We will analyze this output in more detail in later chapters, especially when dealing with larger networks. For now, we see that our model has a total of 7,960 parameters: 7,850 for the first layer and 110 for the second.
We can break this down: in the first dense layer, each of the 10 neurons requires 784 weights (one for each input pixel), totaling 10 x 784 = 7,840. Additionally, each neuron has a bias term, giving 10 more parameters for a total of 7,850.
In the second layer, each of the 10 output neurons connects to the 10 neurons of the previous layer, requiring 10 x 10 = 100 weights. Each output neuron also has a bias term, adding 10 more parameters for a total of 110.
The Keras documentation provides a comprehensive list of arguments available for the Dense layer. In this example, we use the most important ones: the number of units and the activation function. In Chapter 7, we will explore other activation functions beyond the sigmoid and softmax introduced here.
It is also common to define the weight initialization strategy through an argument in the Dense layer. Suitable initial values help the optimization converge more efficiently during training. These initialization options are also detailed in the Keras documentation.
Learning Process Configuration
Once our Sequential model is defined, we need to configure its learning process using the compile() method. This method allows us to specify several key properties through its arguments.
The first argument is the loss function, which measures the discrepancy between the predicted outputs and the true labels of the training data. Another argument specifies the optimizer, which is the algorithm used to update the model’s weights during training based on the loss. We will explore the roles of the loss function and optimizer in more detail in Chapter 6.
Finally, we specify a metric to monitor during training and testing. In this example, we will track accuracy, which is the fraction of correctly classified samples. The compile() method call for our model is:
model.compile(loss="categorical_crossentropy",
optimizer="sgd",
metrics = ['accuracy'])
Here, the loss function is categorical_crossentropy, the optimizer is stochastic gradient descent (sgd), and the metric is accuracy.
Training the Model
After defining and compiling our model, it is ready to be trained. We use the fit() method to train the model on the training data:
model.fit(x_train, y_train, epochs=5)
The first two arguments specify the training data as NumPy arrays. The epochs parameter defines how many times the entire training dataset is passed through the model. (We will discuss this argument in more detail in Chapter 8.)
During training, the model uses the specified optimizer to iteratively update its parameters. At each iteration, the model computes the output for a batch of inputs, compares it with the expected output, calculates the loss, and updates the weights to reduce this loss. This process continues across all epochs.

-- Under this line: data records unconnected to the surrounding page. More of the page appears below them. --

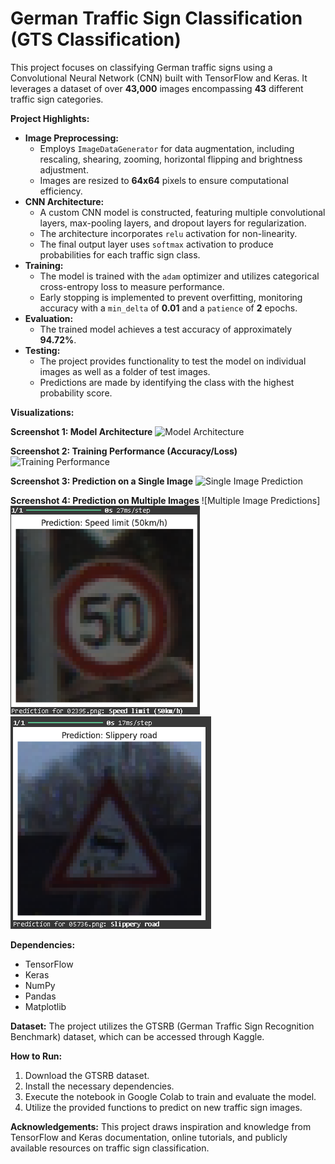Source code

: # German Traffic Sign Classification (GTS Classification)

This project focuses on classifying German traffic signs using a Convolutional Neural Network (CNN) built with TensorFlow and Keras. It leverages a dataset of over **43,000** images encompassing **43** different traffic sign categories.  

**Project Highlights:**

* **Image Preprocessing:**
    - Employs `ImageDataGenerator` for data augmentation, including rescaling, shearing, zooming, horizontal flipping and brightness adjustment.
    - Images are resized to **64x64** pixels to ensure computational efficiency.
* **CNN Architecture:**
    - A custom CNN model is constructed, featuring multiple convolutional layers, max-pooling layers, and dropout layers for regularization.
    - The architecture incorporates `relu` activation for non-linearity.
    - The final output layer uses `softmax` activation to produce probabilities for each traffic sign class.
* **Training:**
    - The model is trained with the `adam` optimizer and utilizes categorical cross-entropy loss to measure performance.
    - Early stopping is implemented to prevent overfitting, monitoring accuracy with a `min_delta` of **0.01** and a `patience` of **2** epochs.
* **Evaluation:**
    - The trained model achieves a test accuracy of approximately **94.72%**.
* **Testing:**
    - The project provides functionality to test the model on individual images as well as a folder of test images.
    - Predictions are made by identifying the class with the highest probability score.




**Visualizations:**

**Screenshot 1: Model Architecture**
![Model Architecture](path/to/architecture_screenshot.png)

**Screenshot 2: Training Performance (Accuracy/Loss)**
![Training Performance](path/to/training_plot.png)

**Screenshot 3: Prediction on a Single Image**
![Single Image Prediction](path/to/single_image_prediction.png)

**Screenshot 4: Prediction on Multiple Images**
![Multiple Image Predictions]
![](Images/Img_Pred_1.PNG)
![](Images/Img_pred_2.PNG)



**Dependencies:**
* TensorFlow
* Keras
* NumPy
* Pandas
* Matplotlib


**Dataset:**
The project utilizes the GTSRB (German Traffic Sign Recognition Benchmark) dataset, which can be accessed through Kaggle.

**How to Run:**
1. Download the GTSRB dataset.
2. Install the necessary dependencies.
3. Execute the notebook in Google Colab to train and evaluate the model. 
4. Utilize the provided functions to predict on new traffic sign images.


**Acknowledgements:**
This project draws inspiration and knowledge from TensorFlow and Keras documentation, online tutorials, and publicly available resources on traffic sign classification.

This method is typically the most time-consuming step. Keras provides progress output during training (enabled by default with verbose=1), including timing estimates per epoch:
Epoch 1/5
60000/60000 [===========] - 4s 71us/sample - loss: 1.9272 - accuracy: 0.4613
Epoch 2/5
60000/60000 [===========] - 4s 68us/sample - loss: 1.3363 - accuracy: 0.7286
Epoch 3/5
60000/60000 [===========] - 4s 69us/sample - loss: 0.9975 - accuracy: 0.8066
Epoch 4/5
60000/60000 [===========] - 4s 68us/sample - loss: 0.7956 - accuracy: 0.8403
Epoch 5/5
60000/60000 [===========] - 4s 68us/sample - loss: 0.6688 - accuracy: 0.8588
10000/10000 [==================] - 0s 22us/step
This simple example allows students to build and train their first neural network. The fit() method supports many additional arguments that can significantly impact learning outcomes.
Moreover, this method returns a History object, which we omitted here for simplicity. The history attribute of this object logs loss and metric values across training epochs, and optionally for validation data if provided. In later chapters, we will discuss how to use this information to prevent overfitting and improve model performance.
Model Evaluation
Now that the neural network has been trained, we can evaluate how well it performs on new test data using the evaluate() method. This method returns two values:
test_loss, test_acc = model.evaluate(x_test, y_test)

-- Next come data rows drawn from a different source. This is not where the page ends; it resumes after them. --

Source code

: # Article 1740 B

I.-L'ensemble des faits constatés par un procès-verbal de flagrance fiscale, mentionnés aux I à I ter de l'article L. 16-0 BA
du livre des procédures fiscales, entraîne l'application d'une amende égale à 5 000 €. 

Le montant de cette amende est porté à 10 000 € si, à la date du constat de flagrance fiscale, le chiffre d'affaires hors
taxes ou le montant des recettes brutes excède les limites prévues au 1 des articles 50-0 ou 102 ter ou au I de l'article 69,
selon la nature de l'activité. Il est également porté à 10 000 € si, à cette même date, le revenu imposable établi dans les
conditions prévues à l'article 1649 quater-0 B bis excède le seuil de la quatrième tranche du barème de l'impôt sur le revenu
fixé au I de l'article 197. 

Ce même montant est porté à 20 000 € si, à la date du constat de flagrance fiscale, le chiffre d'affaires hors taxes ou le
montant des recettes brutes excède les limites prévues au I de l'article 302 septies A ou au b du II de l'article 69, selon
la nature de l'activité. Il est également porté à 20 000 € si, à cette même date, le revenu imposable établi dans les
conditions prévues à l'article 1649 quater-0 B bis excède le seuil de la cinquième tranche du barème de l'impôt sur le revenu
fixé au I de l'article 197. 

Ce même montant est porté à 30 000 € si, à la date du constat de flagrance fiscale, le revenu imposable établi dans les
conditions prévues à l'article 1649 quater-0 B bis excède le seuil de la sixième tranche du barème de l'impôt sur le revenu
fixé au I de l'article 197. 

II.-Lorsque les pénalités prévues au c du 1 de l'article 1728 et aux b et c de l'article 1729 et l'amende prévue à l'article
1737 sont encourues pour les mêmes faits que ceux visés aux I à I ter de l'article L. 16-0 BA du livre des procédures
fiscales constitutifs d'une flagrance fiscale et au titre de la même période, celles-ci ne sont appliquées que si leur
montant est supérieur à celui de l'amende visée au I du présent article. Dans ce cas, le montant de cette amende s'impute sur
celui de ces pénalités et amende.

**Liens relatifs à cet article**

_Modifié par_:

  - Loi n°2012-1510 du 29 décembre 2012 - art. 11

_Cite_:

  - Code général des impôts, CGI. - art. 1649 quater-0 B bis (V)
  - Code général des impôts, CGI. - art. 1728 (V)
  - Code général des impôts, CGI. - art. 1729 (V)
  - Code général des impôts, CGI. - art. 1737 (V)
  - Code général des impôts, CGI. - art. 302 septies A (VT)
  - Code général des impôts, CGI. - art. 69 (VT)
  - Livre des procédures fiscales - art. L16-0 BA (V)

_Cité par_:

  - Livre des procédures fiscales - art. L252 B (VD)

These values indicate how well the model performs on previously unseen data (i.e., the data stored in x_test and y_test after calling mnist.load_data()). Let’s focus on the accuracy:
print('Test accuracy:', test_acc)
Test accuracy: 0.8661
The accuracy value tells us that the model correctly classifies approximately 90% of the previously unseen data.
While accuracy is a useful initial metric, it only considers the ratio of correct predictions to the total number of predictions. In some cases, this may not be enough—especially if certain types of errors (e.g., false positives vs. false negatives) have very different consequences.

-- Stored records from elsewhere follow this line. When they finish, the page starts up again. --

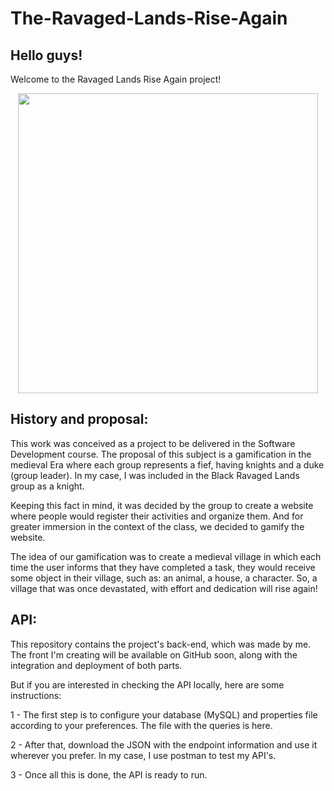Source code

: # The-Ravaged-Lands-Rise-Again

## Hello guys!

Welcome to the Ravaged Lands Rise Again project!

<p align="center">
  <img src=https://drive.google.com/file/d/1XlTpcT3_sslf5JQyc3TwP7Urw5LYztS6/view  width="480">
</p>

## History and proposal: 

This work was conceived as a project to be delivered in the Software Development course. 
The proposal of this subject is a gamification in the medieval Era where each group represents a fief, 
having knights and a duke (group leader). In my case, I was included in the Black Ravaged Lands group as a knight. 

Keeping this fact in mind, it was decided by the group to create a website where people would register their activities 
and organize them. And for greater immersion in the context of the class, we decided to gamify the website.

The idea of our gamification was to create a medieval village in which each time the user informs that they have completed a task, 
they would receive some object in their village, such as: an animal, a house, a character. So, a village that was once devastated, 
with effort and dedication will rise again!

## API:

This repository contains the project's back-end, which was made by me.
The front I'm creating will be available on GitHub soon,
along with the integration and deployment of both parts. 

But if you are interested in checking the API locally, here are some instructions: 

1 - The first step is to configure your database (MySQL) and properties file according to your preferences. The file with the queries is here. 

2 - After that, download the JSON with the endpoint information and use it wherever you prefer. In my case, I use postman to test my API's.

3 - Once all this is done, the API is ready to run.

A commonly used tool in machine learning for more detailed performance evaluation is the confusion matrix, a table that counts the predictions against the actual values. This matrix helps us visualize how well the model distinguishes between different classes and is particularly useful for identifying misclassifications.
For binary classification tasks, the confusion matrix takes the form indicated in Figure 7.22.

Figure 7.22 – Confusion matrix for binary classification.
The matrix reports the counts for:
-
TP: Correctly predicted positives.
-
TN: Correctly predicted negatives.
-
FN: Actual positives incorrectly predicted as negatives.
-
FP: Actual negatives incorrectly predicted as positives.
From the confusion matrix, accuracy can be calculated as:
Accuracy = (TP + TN) / (TP + FP + TN + FN)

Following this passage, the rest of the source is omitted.